Chapter 15: Stopping enforcement

15.1 Ways of stopping enforcement 

This chapter deals with ways of stopping enforcement action after a judgment debt is entered against you. If you haven’t already done so, we recommend that you read Chapter 13 (Judgment) and Chapter 14 (Enforcement) before proceeding. 

As outlined in 14.1 in Chapter 14, your main choices following an adverse judgment are: 

  • pay the judgment debt (see 13.2 in Chapter 13
  • appeal from the judgment (see 13.9 in Chapter 13
  • seek to pay by instalment (see 15.5 below) 
  • seek a stay of enforcement (see 15.3 below) 
  • negotiate another arrangement with the judgment creditor (see 15.4 below) 
  • do nothing — NOT recommended 
  • enter voluntary bankruptcy or a formal debt agreement (see Chapter 16). 

In cases where you were unaware of the initial statement of claim and did not file a defence, you may be able to get the default judgment set aside and argue your case at a hearing. 

You can apply for an instalment order if you agree with the judgment but cannot afford to pay it in one go. You can also try to reach an agreement with the judgment creditor to pay the judgment by instalments. 

If you need more time to pay, you can also seek a ‘stay of enforcement’, that is, a temporary hold on enforcement action. 

If you receive a bankruptcy notice or a creditor’s petition, you should get legal advice as soon as possible. Also see Chapter 16, Bankruptcy & debt agreements, for more details about your options. 

There are forms that you will need to file and serve if you want to make any of the applications discussed below. You can download these forms from the UCPR website. 

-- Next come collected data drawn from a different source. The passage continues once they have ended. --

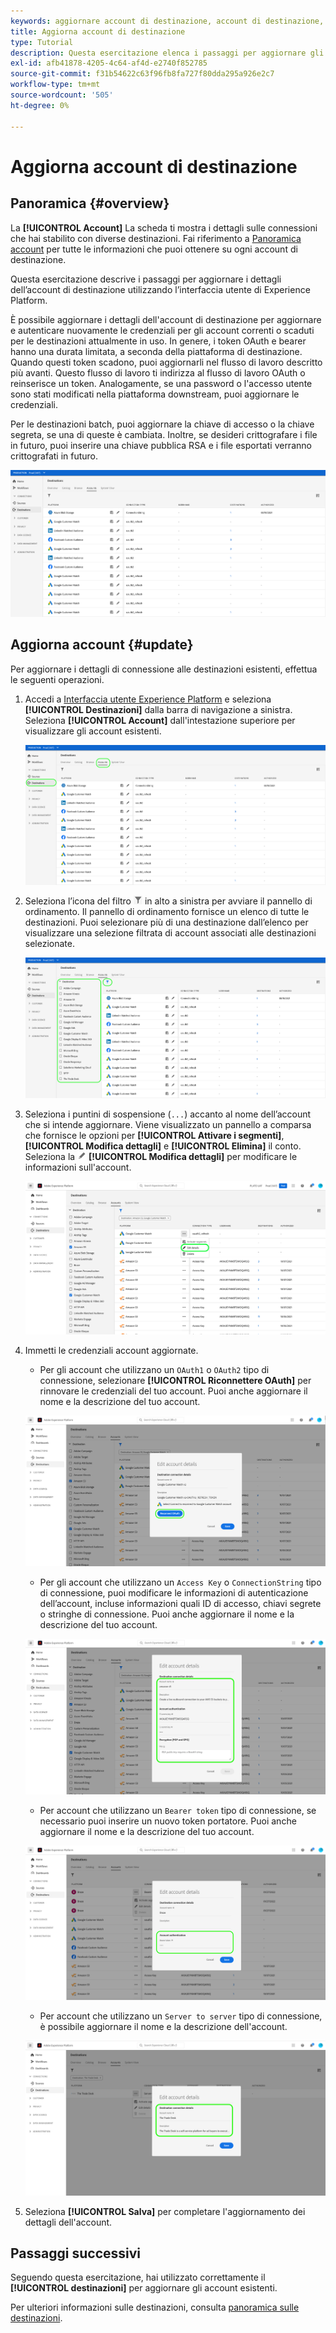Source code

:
 ```yaml
---
keywords: aggiornare account di destinazione, account di destinazione, come aggiornare account, aggiornare destinazione
title: Aggiorna account di destinazione
type: Tutorial
description: Questa esercitazione elenca i passaggi per aggiornare gli account di destinazione nell'interfaccia utente di Adobe Experience Platform
exl-id: afb41878-4205-4c64-af4d-e2740f852785
source-git-commit: f31b54622c63f96fb8fa727f80dda295a926e2c7
workflow-type: tm+mt
source-wordcount: '505'
ht-degree: 0%

---
```


# Aggiorna account di destinazione

## Panoramica {#overview}

La **[!UICONTROL Account]** La scheda ti mostra i dettagli sulle connessioni che hai stabilito con diverse destinazioni. Fai riferimento a [Panoramica account](../ui/destinations-workspace.md#accounts) per tutte le informazioni che puoi ottenere su ogni account di destinazione.

Questa esercitazione descrive i passaggi per aggiornare i dettagli dell’account di destinazione utilizzando l’interfaccia utente di Experience Platform.

È possibile aggiornare i dettagli dell&#39;account di destinazione per aggiornare e autenticare nuovamente le credenziali per gli account correnti o scaduti per le destinazioni attualmente in uso. In genere, i token OAuth e bearer hanno una durata limitata, a seconda della piattaforma di destinazione. Quando questi token scadono, puoi aggiornarli nel flusso di lavoro descritto più avanti. Questo flusso di lavoro ti indirizza al flusso di lavoro OAuth o reinserisce un token. Analogamente, se una password o l&#39;accesso utente sono stati modificati nella piattaforma downstream, puoi aggiornare le credenziali.

Per le destinazioni batch, puoi aggiornare la chiave di accesso o la chiave segreta, se una di queste è cambiata. Inoltre, se desideri crittografare i file in futuro, puoi inserire una chiave pubblica RSA e i file esportati verranno crittografati in futuro.

![Scheda Account](../assets/ui/update-accounts/destination-accounts.png)

## Aggiorna account {#update}

Per aggiornare i dettagli di connessione alle destinazioni esistenti, effettua le seguenti operazioni.

1. Accedi a [Interfaccia utente Experience Platform](https://platform.adobe.com/) e seleziona **[!UICONTROL Destinazioni]** dalla barra di navigazione a sinistra. Seleziona **[!UICONTROL Account]** dall&#39;intestazione superiore per visualizzare gli account esistenti.

   ![Scheda Account](../assets/ui/update-accounts/accounts-tab.png)

2. Seleziona l’icona del filtro ![Icona Filtro](../assets/ui/update-accounts/filter.png) in alto a sinistra per avviare il pannello di ordinamento. Il pannello di ordinamento fornisce un elenco di tutte le destinazioni. Puoi selezionare più di una destinazione dall’elenco per visualizzare una selezione filtrata di account associati alle destinazioni selezionate.

   ![Filtrare gli account di destinazione](../assets/ui/update-accounts/filter-accounts.png)

3. Seleziona i puntini di sospensione (`...`) accanto al nome dell’account che si intende aggiornare. Viene visualizzato un pannello a comparsa che fornisce le opzioni per **[!UICONTROL Attivare i segmenti]**, **[!UICONTROL Modifica dettagli]** e **[!UICONTROL Elimina]** il conto. Seleziona la ![Pulsante Modifica dettagli](../assets/ui/workspace/pencil-icon.png) **[!UICONTROL Modifica dettagli]** per modificare le informazioni sull&#39;account.

   ![Modifica account](../assets/ui/update-accounts/accounts-edit.png)

4. Immetti le credenziali account aggiornate.

   * Per gli account che utilizzano un `OAuth1` o `OAuth2` tipo di connessione, selezionare **[!UICONTROL Riconnettere OAuth]** per rinnovare le credenziali del tuo account. Puoi anche aggiornare il nome e la descrizione del tuo account.

   ![Modifica dettagli OAuth](../assets/ui/update-accounts/edit-details-oauth.png)

   * Per gli account che utilizzano un `Access Key` o `ConnectionString` tipo di connessione, puoi modificare le informazioni di autenticazione dell’account, incluse informazioni quali ID di accesso, chiavi segrete o stringhe di connessione. Puoi anche aggiornare il nome e la descrizione del tuo account.

   ![Modifica dettagli Chiave di accesso](../assets/ui/update-accounts/edit-details-key.png)

   * Per account che utilizzano un `Bearer token` tipo di connessione, se necessario puoi inserire un nuovo token portatore. Puoi anche aggiornare il nome e la descrizione del tuo account.

   ![Modifica dettagli Token portatore](../assets/ui/update-accounts/edit-details-bearer.png)

   * Per account che utilizzano un `Server to server` tipo di connessione, è possibile aggiornare il nome e la descrizione dell&#39;account.

   ![Modifica dettagli Server-to-server](../assets/ui/update-accounts/edit-details-s2s.png)

5. Seleziona **[!UICONTROL Salva]** per completare l&#39;aggiornamento dei dettagli dell&#39;account.

## Passaggi successivi

Seguendo questa esercitazione, hai utilizzato correttamente il **[!UICONTROL destinazioni]** per aggiornare gli account esistenti.

Per ulteriori informazioni sulle destinazioni, consulta [panoramica sulle destinazioni](../catalog/overview.md).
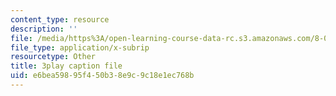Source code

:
 ```yaml
---
content_type: resource
description: ''
file: /media/https%3A/open-learning-course-data-rc.s3.amazonaws.com/8-01sc-classical-mechanics-fall-2016/e6bea59895f450b38e9c9c18e1ec768b_efH7pq9YVQw.vtt
file_type: application/x-subrip
resourcetype: Other
title: 3play caption file
uid: e6bea598-95f4-50b3-8e9c-9c18e1ec768b
---
```

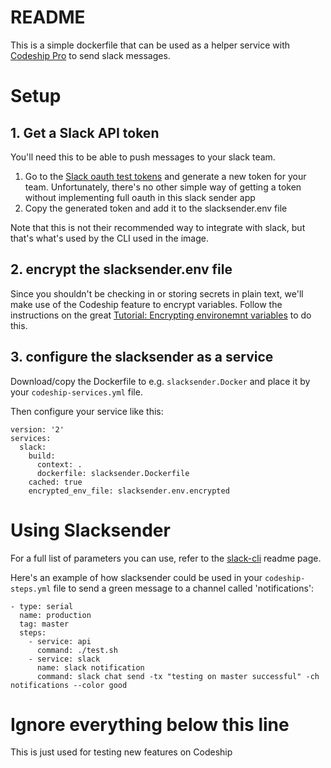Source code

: # README #

This is a simple dockerfile that can be used as a helper service with [Codeship Pro](https://codeship.com/features/pro) to send slack messages.

# Setup #

## 1. Get a Slack API token ##

You'll need this to be able to push messages to your slack team. 

1. Go to the [Slack oauth test tokens](https://api.slack.com/docs/oauth-test-tokens) and generate a new token for your team. Unfortunately, there's no other simple way of getting a token without implementing full oauth in this slack sender app
2. Copy the generated token and add it to the slacksender.env file

Note that this is not their recommended way to integrate with slack, but that's what's used by the CLI used in the image.

## 2. encrypt the slacksender.env file ##

Since you shouldn't be checking in or storing secrets in plain text, we'll make use of the Codeship feature to encrypt variables. Follow the instructions on the great [Tutorial: Encrypting environemnt variables](https://documentation.codeship.com/pro/getting-started/encryption/) to do this.

## 3. configure the slacksender as a service ##

Download/copy the Dockerfile to e.g. `slacksender.Docker` and place it by your `codeship-services.yml` file.

Then configure your service like this:

```
version: '2'
services:
  slack:
    build:
      context: .
      dockerfile: slacksender.Dockerfile
    cached: true
    encrypted_env_file: slacksender.env.encrypted      
```

# Using Slacksender #

For a full list of parameters you can use, refer to the [slack-cli](https://github.com/rockymadden/slack-cli) readme page.

Here's an example of how slacksender could be used in your `codeship-steps.yml` file to send a green message to a channel called 'notifications':

```
- type: serial
  name: production
  tag: master
  steps:
    - service: api
      command: ./test.sh
    - service: slack
      name: slack notification
      command: slack chat send -tx "testing on master successful" -ch notifications --color good
```

# Ignore everything below this line #
This is just used for testing new features on Codeship
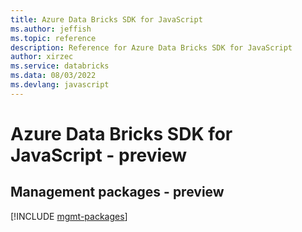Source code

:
 ```yaml
---
title: Azure Data Bricks SDK for JavaScript
ms.author: jeffish
ms.topic: reference
description: Reference for Azure Data Bricks SDK for JavaScript
author: xirzec
ms.service: databricks
ms.data: 08/03/2022
ms.devlang: javascript
---
```

# Azure Data Bricks SDK for JavaScript - preview

## Management packages - preview
[!INCLUDE [mgmt-packages](data-bricks-mgmt-index.md)]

15.2 Setting aside a default judgment 

In some cases, debtors only become aware of a judgment debt after the creditor starts enforcement action (such as issuing a writ for the levy of property and obtaining garnishee orders). If you have a good defence but were unaware of the court proceeding or had a good reason for not responding to the statement of claim, you may be able to seek ‘set-aside’ of the original decision. Set-aside means the case is re-opened to let you file your defence and argue your case at a hearing. 

How to set aside default judgment 

Find out about the claim and the judgment 

First, you need a copy of the statement of claim and details of the judgment against you (date, amount claimed, the basis of claim etc.) The sheriff may be able to give you some information, or you can contact the court registry and ask for this information. 

Act quickly 

Act now. The longer you delay, the harder it is to get the court to set aside the judgment. Get legal advice if you can. 

What you must show the court 

If you want the court to set aside the judgment, and allow you to argue your case, you must provide evidence that you: 

  • have a valid reason for not responding to the statement of claim before judgment, and 
  • have a reasonable basis for defending the claim. 

What you need to do 

To apply to have a judgment set aside, you will need to prepare: 

  • a notice of motion (UCPR Form 20) — this notice should set out what you want the court to do, and 
  • an affidavit (UCPR Form 40) setting out your evidence. 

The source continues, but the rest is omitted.